– Чертова кукла… она – вылитая я!
– Очень странно, правда, мисс? – У стола с вазами топтался скелетообразный старик, который встретил меня на входе. Он погладил вазу; палец его остановился на пышной шевелюре жрицы. Затем он не спеша погладил ее руку.
– Значит, вы тоже заметили?
Увидев, как я прищурилась, старик отдернул руку от вазы.
– Да, мисс. Я заметил ваши волосы, как только вы приехали. Такой цвет в наши дни встречается редко; многие молодые женщины, как сговорились, портят свои волосы, крася их в самые неестественные оттенки: красного, желтого, черного. И коротко стригутся. Ну а вы сохранили естественный цвет. – Хотя старик говорил вполне дружелюбно, его глазки так и впились в меня, и мне вдруг стало не по себе. Кроме того, несмотря на то, что он стоял довольно далеко и нас разделял стол, я чувствовала его зловонное дыхание.

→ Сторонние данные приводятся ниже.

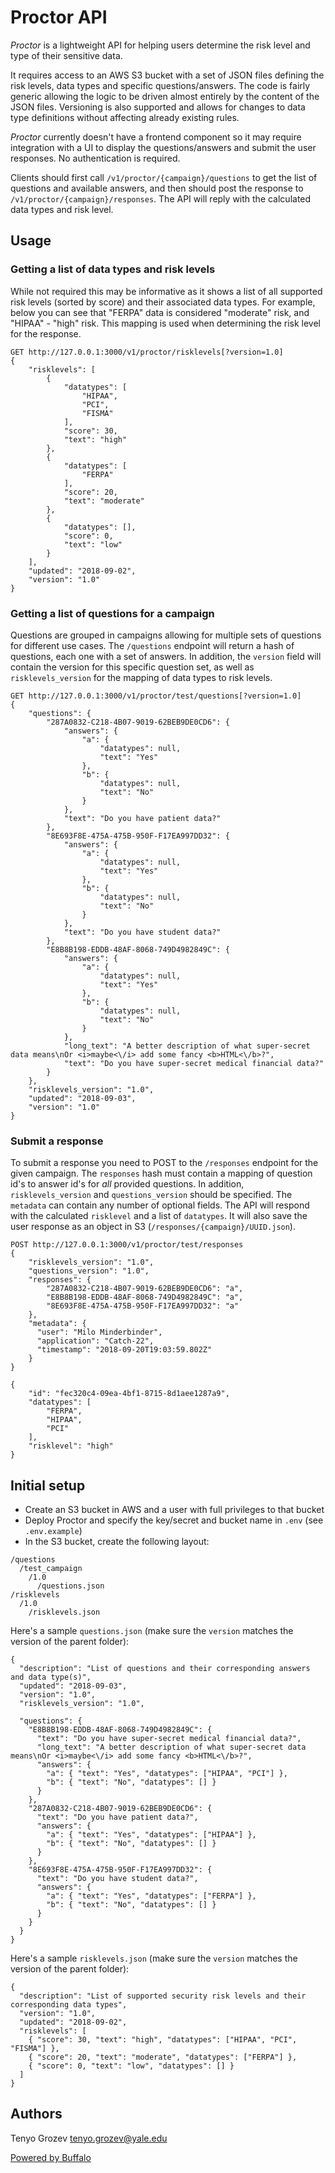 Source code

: # Proctor API

*Proctor* is a lightweight API for helping users determine the risk level and type of their sensitive data.

It requires access to an AWS S3 bucket with a set of JSON files defining the risk levels, data types and specific questions/answers. The code is fairly generic allowing the logic to be driven almost entirely by the content of the JSON files. Versioning is also supported and allows for changes to data type definitions without affecting already existing rules.

*Proctor* currently doesn't have a frontend component so it may require integration with a UI to display the questions/answers and submit the user responses. No authentication is required.

Clients should first call `/v1/proctor/{campaign}/questions` to get the list of questions and available answers, and then should post the response to `/v1/proctor/{campaign}/responses`. The API will reply with the calculated data types and risk level.

## Usage

### Getting a list of data types and risk levels

While not required this may be informative as it shows a list of all supported risk levels (sorted by score) and their associated data types. For example, below you can see that "FERPA" data is considered "moderate" risk, and "HIPAA" - "high" risk. This mapping is used when determining the risk level for the response.

```
GET http://127.0.0.1:3000/v1/proctor/risklevels[?version=1.0]
{
    "risklevels": [
        {
            "datatypes": [
                "HIPAA",
                "PCI",
                "FISMA"
            ],
            "score": 30,
            "text": "high"
        },
        {
            "datatypes": [
                "FERPA"
            ],
            "score": 20,
            "text": "moderate"
        },
        {
            "datatypes": [],
            "score": 0,
            "text": "low"
        }
    ],
    "updated": "2018-09-02",
    "version": "1.0"
}
```

### Getting a list of questions for a campaign

Questions are grouped in campaigns allowing for multiple sets of questions for different use cases. The `/questions` endpoint will return a hash of questions, each one with a set of answers. In addition, the `version` field will contain the version for this specific question set, as well as `risklevels_version` for the mapping of data types to risk levels.

```
GET http://127.0.0.1:3000/v1/proctor/test/questions[?version=1.0]
{
    "questions": {
        "287A0832-C218-4B07-9019-62BEB9DE0CD6": {
            "answers": {
                "a": {
                    "datatypes": null,
                    "text": "Yes"
                },
                "b": {
                    "datatypes": null,
                    "text": "No"
                }
            },
            "text": "Do you have patient data?"
        },
        "8E693F8E-475A-475B-950F-F17EA997DD32": {
            "answers": {
                "a": {
                    "datatypes": null,
                    "text": "Yes"
                },
                "b": {
                    "datatypes": null,
                    "text": "No"
                }
            },
            "text": "Do you have student data?"
        },
        "E8B8B198-EDDB-48AF-8068-749D4982849C": {
            "answers": {
                "a": {
                    "datatypes": null,
                    "text": "Yes"
                },
                "b": {
                    "datatypes": null,
                    "text": "No"
                }
            },
            "long_text": "A better description of what super-secret data means\nOr <i>maybe<\/i> add some fancy <b>HTML<\/b>?",
            "text": "Do you have super-secret medical financial data?"
        }
    },
    "risklevels_version": "1.0",
    "updated": "2018-09-03",
    "version": "1.0"
}
```

### Submit a response

To submit a response you need to POST to the `/responses` endpoint for the given campaign. The `responses` hash must contain a mapping of question id's to answer id's for _all_ provided questions. In addition, `risklevels_version` and `questions_version` should be specified. The `metadata` can contain any number of optional fields. The API will respond with the calculated `risklevel` and a list of `datatypes`. It will also save the user response as an object in S3 (`/responses/{campaign}/UUID.json`).

```
POST http://127.0.0.1:3000/v1/proctor/test/responses
{
    "risklevels_version": "1.0",
    "questions_version": "1.0",
    "responses": {
        "287A0832-C218-4B07-9019-62BEB9DE0CD6": "a",
        "E8B8B198-EDDB-48AF-8068-749D4982849C": "a",
        "8E693F8E-475A-475B-950F-F17EA997DD32": "a"
    },
    "metadata": {
      "user": "Milo Minderbinder",
      "application": "Catch-22",
      "timestamp": "2018-09-20T19:03:59.802Z"
    }
}

{
    "id": "fec320c4-09ea-4bf1-8715-8d1aee1287a9",
    "datatypes": [
        "FERPA",
        "HIPAA",
        "PCI"
    ],
    "risklevel": "high"
}
```

## Initial setup

- Create an S3 bucket in AWS and a user with full privileges to that bucket
- Deploy Proctor and specify the key/secret and bucket name in `.env` (see `.env.example`)
- In the S3 bucket, create the following layout:
```
/questions
  /test_campaign
    /1.0
      /questions.json
/risklevels
  /1.0
    /risklevels.json
```

Here's a sample `questions.json` (make sure the `version` matches the version of the parent folder):
```
{
  "description": "List of questions and their corresponding answers and data type(s)",
  "updated": "2018-09-03",
  "version": "1.0",
  "risklevels_version": "1.0",

  "questions": {
    "E8B8B198-EDDB-48AF-8068-749D4982849C": {
      "text": "Do you have super-secret medical financial data?",
      "long_text": "A better description of what super-secret data means\nOr <i>maybe<\/i> add some fancy <b>HTML<\/b>?",
      "answers": {
        "a": { "text": "Yes", "datatypes": ["HIPAA", "PCI"] },
        "b": { "text": "No", "datatypes": [] }
      }
    },
    "287A0832-C218-4B07-9019-62BEB9DE0CD6": {
      "text": "Do you have patient data?",
      "answers": {
        "a": { "text": "Yes", "datatypes": ["HIPAA"] },
        "b": { "text": "No", "datatypes": [] }
      }
    },
    "8E693F8E-475A-475B-950F-F17EA997DD32": {
      "text": "Do you have student data?",
      "answers": {
        "a": { "text": "Yes", "datatypes": ["FERPA"] },
        "b": { "text": "No", "datatypes": [] }
      }
    }
  }
}
```

Here's a sample `risklevels.json` (make sure the `version` matches the version of the parent folder):
```
{
  "description": "List of supported security risk levels and their corresponding data types",
  "version": "1.0",
  "updated": "2018-09-02",
  "risklevels": [
    { "score": 30, "text": "high", "datatypes": ["HIPAA", "PCI", "FISMA"] },
    { "score": 20, "text": "moderate", "datatypes": ["FERPA"] },
    { "score": 0, "text": "low", "datatypes": [] }
  ]
}
```

## Authors

Tenyo Grozev <tenyo.grozev@yale.edu>

[Powered by Buffalo](http://gobuffalo.io)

– Представляете, как я удивилась? И не просто удивилась – меня как током ударило! – Я пристально наблюдала за стариком. Он то и дело косился на вазу, и на лице у него явно было написано вожделение. И он все время гладил вазу.
– Наверное, сама судьба подсказывает, что вы должны купить эту вазу. – Старик пристально посмотрел на меня. – Эта ваза не должна уехать с кем-то другим!
Он меня рассмешил.
– Надеюсь, судьба постарается сделать так, чтобы зарплаты учительницы хватило на покупку!
– Да, постарается. – С этими загадочными словами скелетообразный старик в последний раз ласково погладил вазу и смылся.
Ну и придурок – офигеть можно! Пожалуй, он больше похож на болтливого дворецкого Ларча из «Семейки Адамс», чем на папашу из «Детей кукурузы».
Торги шли споро; вот добрались и до статуэток. Я увидела, что «мальчиками» заинтересовались несколько человек, и мысленно порадовалась за покупателей. Я затесалась в толпу, стоящую вокруг передвижного помоста, на котором стоял аукционист. Торги начались с пятидесяти долларов за Зевса, но пять конкурентов быстро взвинтили цену с пятидесяти до ста пятидесяти долларов.
Наконец Зевс достался какой-то серьезной женщине – она предложила за него сто семьдесят пять долларов. Неплохо! За сирийца торговались более ожесточенно (должно быть, благодаря его мускулатуре). Первоначальная ставка в пятьдесят долларов быстро возросла до трехсот пятидесяти. Я забеспокоилась. Ну и цены здесь…
В результате сириец ушел за четыреста пятьдесят долларов. Дурной знак! Я рассчитывала потратить на сегодняшнем аукционе не больше двух сотен. С трудом могла бы наскрести еще пятьдесят, но все, что дороже, превышало мои скромные возможности.
Тощий воин ушел за четыреста долларов ровно.
После того как я вместе с толпой покупателей переместилась к столу с керамикой и выслушала пламенную речь аукциониста о том, какие замечательные, прямо-таки музейного качества, копии греко-римской и кельтской керамики представлены в следующих шести лотах, внутри у меня снова все сжалось. Зачем он их так нахваливает? Молчал бы лучше! Я протолкалась вперед, не обращая внимания на странное чувство, снова овладевшее мной, едва я очутилась рядом с вазой. Торги на лот номер двадцать начались с семидесяти пяти долларов. Я заметила, что керамикой всерьез интересовались лишь три покупателя – и все, на мой взгляд, напоминали перекупщиков. В руках они держали портативные компьютеры, на носу сидели очки, и у всех троих было сосредоточенное выражение, какое никогда не увидишь на лицах людей, забредших на аукцион случайно. И уж во всяком случае, такого выражения не бывает у человека, которому не терпится купить и увезти домой понравившуюся ему вещицу.
Все перекупщики зорко оглядывают предлагаемые на продажу вещи, как будто прикидывают, сколько прибыли они получат, если продадут вазу или картину в своем магазине. Я поняла, что обречена. Лот номер двадцать ушел за триста долларов к кудрявой блондинке (корни не мешало бы подкрасить). Лот номер двадцать один достался перекупщику, похожему на англичанина. Ну, вы меня понимаете: чопорный, одет с иголочки, безукоризненные манеры, но ему, пожалуй, не помешало бы принять ванну и сходить к зубному. Как я и ожидала, он с британским акцентом предложил пятьсот долларов за красивую римскую вазу второго – четвертого веков; по словам аукциониста, ваза была выполнена в стиле рейнской керамики, то есть, как снисходительно разъяснил он присутствующим на торгах невеждам, у нее наилучшее качество. Англичанин самодовольно улыбался, радуясь выгодному приобретению.